Iannucci se atreve a hacer comedia incluso si Beria resulta ser una suerte de encarnación del Mal más perversa que el propio Stalin.
Pero enseguida sucede lo impensado para todos quienes orbitan alrededor de Stalin: éste muere de una hemorragia cerebral, tirado en el piso en un indigno charco de pis. Lo que se sigue de allí en más es la típica seguidilla de luchas intestinas por el poder que tanto le gustan a Iannucci, pero siempre de acuerdo a las extrañas premisas que plantea el escenario histórico. Muy pronto se hace evidente que Georgi Malenkov, el reemplazante formal de Stalin, es un imbécil aterrado por el rol que le toca cumplir y que en el resto del Comité del Partido tampoco sobran las luces. Y que le tocará entonces al Nikita Kruschev de Buscemi liderar el enfrentamiento principal contra Lavrenti Beria, el pope del ministerio del Interior y de la temible policía secreta interpretado por Beale.

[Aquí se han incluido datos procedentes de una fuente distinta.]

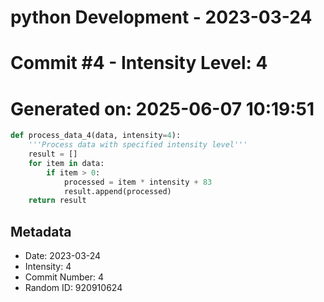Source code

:﻿# python Development - 2023-03-24
# Commit #4 - Intensity Level: 4
# Generated on: 2025-06-07 10:19:51
```python
def process_data_4(data, intensity=4):
    '''Process data with specified intensity level'''
    result = []
    for item in data:
        if item > 0:
            processed = item * intensity + 83
            result.append(processed)
    return result
```
## Metadata
- Date: 2023-03-24
- Intensity: 4
- Commit Number: 4
- Random ID: 920910624
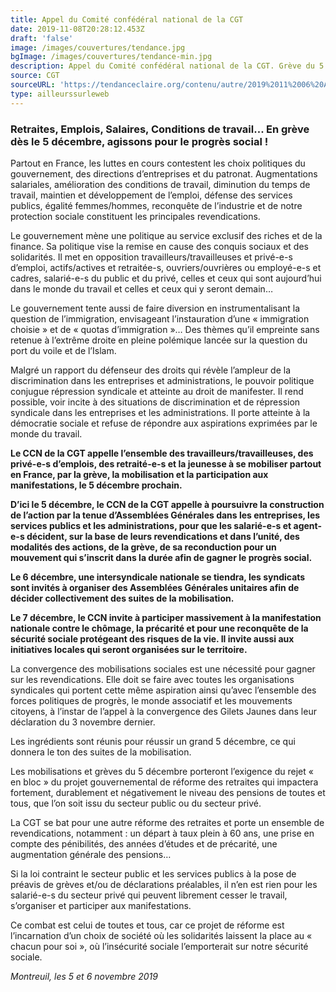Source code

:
 ```yaml
---
title: Appel du Comité confédéral national de la CGT
date: 2019-11-08T20:28:12.453Z
draft: 'false'
image: /images/couvertures/tendance.jpg
bgImage: /images/couvertures/tendance-min.jpg
description: Appel du Comité confédéral national de la CGT. Grève du 5 décembre 2019
source: CGT
sourceURL: 'https://tendanceclaire.org/contenu/autre/2019%2011%2006%20Appel%20du%20CCN.PDF'
type: ailleurssurleweb
---
```

### Retraites, Emplois, Salaires, Conditions de travail... En grève dès le 5 décembre, agissons pour le progrès social !

Partout en France, les luttes en cours contestent les choix politiques du
 gouvernement, des directions d’entreprises et du patronat. Augmentations
 salariales, amélioration des conditions de travail, diminution du temps de travail,
 maintien et développement de l’emploi, défense des services publics, égalité
 femmes/hommes, reconquête de l’industrie et de notre protection sociale
 constituent les principales revendications.

Le gouvernement mène une politique au service exclusif des riches et de la finance.
 Sa politique vise la remise en cause des conquis sociaux et des solidarités. Il met en
 opposition travailleurs/travailleuses et privé-e-s d’emploi, actifs/actives et retraitée-s, ouvriers/ouvrières ou employé-e-s et cadres, salarié-e-s du public et du privé,
 celles et ceux qui sont aujourd’hui dans le monde du travail et celles et ceux qui y
 seront demain…

Le gouvernement tente aussi de faire diversion en instrumentalisant la question de
 l’immigration, envisageant l’instauration d’une « immigration choisie » et de
 « quotas d’immigration »… Des thèmes qu’il empreinte sans retenue à l’extrême
 droite en pleine polémique lancée sur la question du port du voile et de l’Islam.

Malgré un rapport du défenseur des droits qui révèle l’ampleur de la discrimination
 dans les entreprises et administrations, le pouvoir politique conjugue répression
 syndicale et atteinte au droit de manifester. Il rend possible, voir incite à des
 situations de discrimination et de répression syndicale dans les entreprises et les
 administrations. Il porte atteinte à la démocratie sociale et refuse de répondre aux
 aspirations exprimées par le monde du travail.

**Le CCN de la CGT appelle l’ensemble des travailleurs/travailleuses, des privé-e-s
 d’emplois, des retraité-e-s et la jeunesse à se mobiliser partout en France, par
 la grève, la mobilisation et la participation aux manifestations, le 5 décembre
 prochain.**

**D’ici le 5 décembre, le CCN de la CGT appelle à poursuivre la construction de
 l’action par la tenue d’Assemblées Générales dans les entreprises, les services
 publics et les administrations, pour que les salarié-e-s et agent-e-s décident, sur
 la base de leurs revendications et dans l’unité, des modalités des actions, de la
 grève, de sa reconduction pour un mouvement qui s’inscrit dans la durée afin de
 gagner le progrès social.**

**Le 6 décembre, une intersyndicale nationale se tiendra, les syndicats sont invités
 à organiser des Assemblées Générales unitaires afin de décider collectivement
 des suites de la mobilisation.**

**Le 7 décembre, le CCN invite à participer massivement à la manifestation
 nationale contre le chômage, la précarité et pour une reconquête de la sécurité
 sociale protégeant des risques de la vie. Il invite aussi aux initiatives locales qui
 seront organisées sur le territoire.**

La convergence des mobilisations sociales est une nécessité pour gagner sur les
 revendications. Elle doit se faire avec toutes les organisations syndicales qui portent
 cette même aspiration ainsi qu’avec l’ensemble des forces politiques de progrès, le
 monde associatif et les mouvements citoyens, à l’instar de l’appel à la convergence
 des Gilets Jaunes dans leur déclaration du 3 novembre dernier.

Les ingrédients sont réunis pour réussir un grand 5 décembre, ce qui donnera le ton
 des suites de la mobilisation.

Les mobilisations et grèves du 5 décembre porteront l’exigence du rejet « en bloc »
 du projet gouvernemental de réforme des retraites qui impactera fortement,
 durablement et négativement le niveau des pensions de toutes et tous, que l’on soit
 issu du secteur public ou du secteur privé.

La CGT se bat pour une autre réforme des retraites et porte un ensemble de
 revendications, notamment : un départ à taux plein à 60 ans, une prise en compte
 des pénibilités, des années d’études et de précarité, une augmentation générale des
 pensions…

Si la loi contraint le secteur public et les services publics à la pose de préavis de
 grèves et/ou de déclarations préalables, il n’en est rien pour les salarié-e-s du
 secteur privé qui peuvent librement cesser le travail, s’organiser et participer aux
 manifestations.

Ce combat est celui de toutes et tous, car ce projet de réforme est l’incarnation
 d’un choix de société où les solidarités laissent la place au « chacun pour soi »,
 où l’insécurité sociale l’emporterait sur notre sécurité sociale.

_Montreuil, les 5 et 6 novembre 2019_
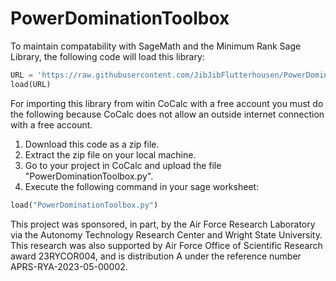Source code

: # PowerDominationToolbox

To maintain compatability with SageMath and the Minimum Rank Sage Library, the following code will load this library:

```python
URL = 'https://raw.githubusercontent.com/JibJibFlutterhousen/PowerDominationToolbox/main/PowerDominationToolbox.py'
load(URL)
```

For importing this library from witin CoCalc with a free account you must do the following because CoCalc does not allow an outside internet connection with a free account.

1. Download this code as a zip file.
2. Extract the zip file on your local machine.
3. Go to your project in CoCalc and upload the file "PowerDominationToolbox.py".
4. Execute the following command in your sage worksheet:
```python
load("PowerDominationToolbox.py")
```

This project was sponsored, in part, by the Air Force Research Laboratory via the Autonomy Technology Research Center and Wright State University.
This research was also supported by Air Force Office of Scientific Research award 23RYCOR004, and is distribution A under the reference number APRS-RYA-2023-05-00002.
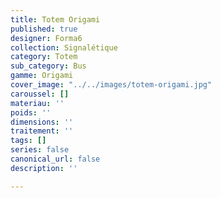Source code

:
 ```yaml
---
title: Totem Origami
published: true
designer: Forma6
collection: Signalétique
category: Totem
sub_category: Bus
gamme: Origami
cover_image: "../../images/totem-origami.jpg"
caroussel: []
materiau: ''
poids: ''
dimensions: ''
traitement: ''
tags: []
series: false
canonical_url: false
description: ''

---
```

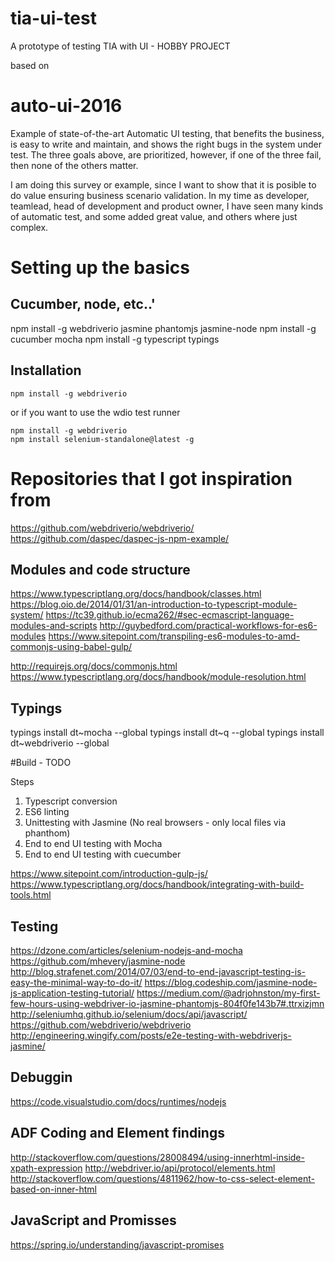 # tia-ui-test
A prototype of testing TIA with UI - HOBBY PROJECT

based on 
# auto-ui-2016
Example of state-of-the-art Automatic UI testing, that benefits the business, is easy to write and maintain, and shows the right bugs in the system under test.
The three goals above, are prioritized, however, if one of the three fail, then none of the others matter.


I am doing this survey or example, since I want to show that it is posible to do value ensuring business scenario validation. 
In my time as developer, teamlead, head of development and product owner, I have seen many kinds of automatic test, and some added great value, and others where just complex.

# Setting up the basics
## Cucumber, node, etc..'

npm install -g webdriverio jasmine phantomjs jasmine-node
npm install -g cucumber mocha
npm install -g typescript typings

## Installation

```shell
npm install -g webdriverio
```

or if you want to use the wdio test runner

```shell
npm install -g webdriverio
npm install selenium-standalone@latest -g
```

# Repositories that I got inspiration from

https://github.com/webdriverio/webdriverio/
https://github.com/daspec/daspec-js-npm-example/


## Modules and code structure
https://www.typescriptlang.org/docs/handbook/classes.html
https://blog.oio.de/2014/01/31/an-introduction-to-typescript-module-system/ 
https://tc39.github.io/ecma262/#sec-ecmascript-language-modules-and-scripts
http://guybedford.com/practical-workflows-for-es6-modules
https://www.sitepoint.com/transpiling-es6-modules-to-amd-commonjs-using-babel-gulp/ 

http://requirejs.org/docs/commonjs.html
https://www.typescriptlang.org/docs/handbook/module-resolution.html

## Typings

typings install dt~mocha --global
typings install dt~q --global
typings install dt~webdriverio --global





#Build - TODO

Steps
1) Typescript conversion
2) ES6 linting
3) Unittesting with Jasmine (No real browsers - only local files via phanthom)
4) End to end UI testing with Mocha
5) End to end UI testing with cuecumber

https://www.sitepoint.com/introduction-gulp-js/
https://www.typescriptlang.org/docs/handbook/integrating-with-build-tools.html 

## Testing
https://dzone.com/articles/selenium-nodejs-and-mocha
https://github.com/mhevery/jasmine-node
http://blog.strafenet.com/2014/07/03/end-to-end-javascript-testing-is-easy-the-minimal-way-to-do-it/
https://blog.codeship.com/jasmine-node-js-application-testing-tutorial/
https://medium.com/@adrjohnston/my-first-few-hours-using-webdriver-io-jasmine-phantomjs-804f0fe143b7#.ttrxizjmn
http://seleniumhq.github.io/selenium/docs/api/javascript/
https://github.com/webdriverio/webdriverio
http://engineering.wingify.com/posts/e2e-testing-with-webdriverjs-jasmine/


## Debuggin
https://code.visualstudio.com/docs/runtimes/nodejs

## ADF Coding and Element findings
http://stackoverflow.com/questions/28008494/using-innerhtml-inside-xpath-expression
http://webdriver.io/api/protocol/elements.html
http://stackoverflow.com/questions/4811962/how-to-css-select-element-based-on-inner-html


## JavaScript and Promisses
https://spring.io/understanding/javascript-promises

Con este oscuro burócrata Iannucci se atreve a hacer comedia incluso si Beria resulta ser una suerte de encarnación del Mal más perversa que el propio Stalin. Quizás el único de sus personajes capaz de mostrar cierta eficiencia en su accionar, a lo largo de toda la película y hasta su derrota final, Beria despliega su repertorio de crueldades: la intriga, las traiciones, las manipulaciones más perversas, la tortura, las ejecuciones y hasta su pedofilia se representan con una sutileza y una elegancia que provocan a la vez risa y repulsión.
La derrota y violenta ejecución de Beria confirma otra de las tesis de Iannucci: no importa hasta dónde esté dispuesto a llegar un político o funcionario en sus maquinaciones para alcanzar el poder total; siempre habrá un sistema, una burocracia tan torpe e imbécil como la gente que la maneja sin saber muy bien lo que hace, que a la larga bloqueará cualquier intento interno o externo de control absoluto. Ese sistema, esa burocracia es como una entidad independiente, capaz de funcionar espantosamente mal y, al mismo tiempo, autopreservarse en cualquier situación. Y ni siquiera Stalin, amo y señor de cada átomo presente en los confines de la Unión Soviética, podía contar con la seguridad del control total del sistema: allí estaba el propio Beria con sus maquinaciones, intrigas y adulteraciones, siempre dispuesto a torcer y a guiar la voluntad del líder supremo hacia sus propios intereses.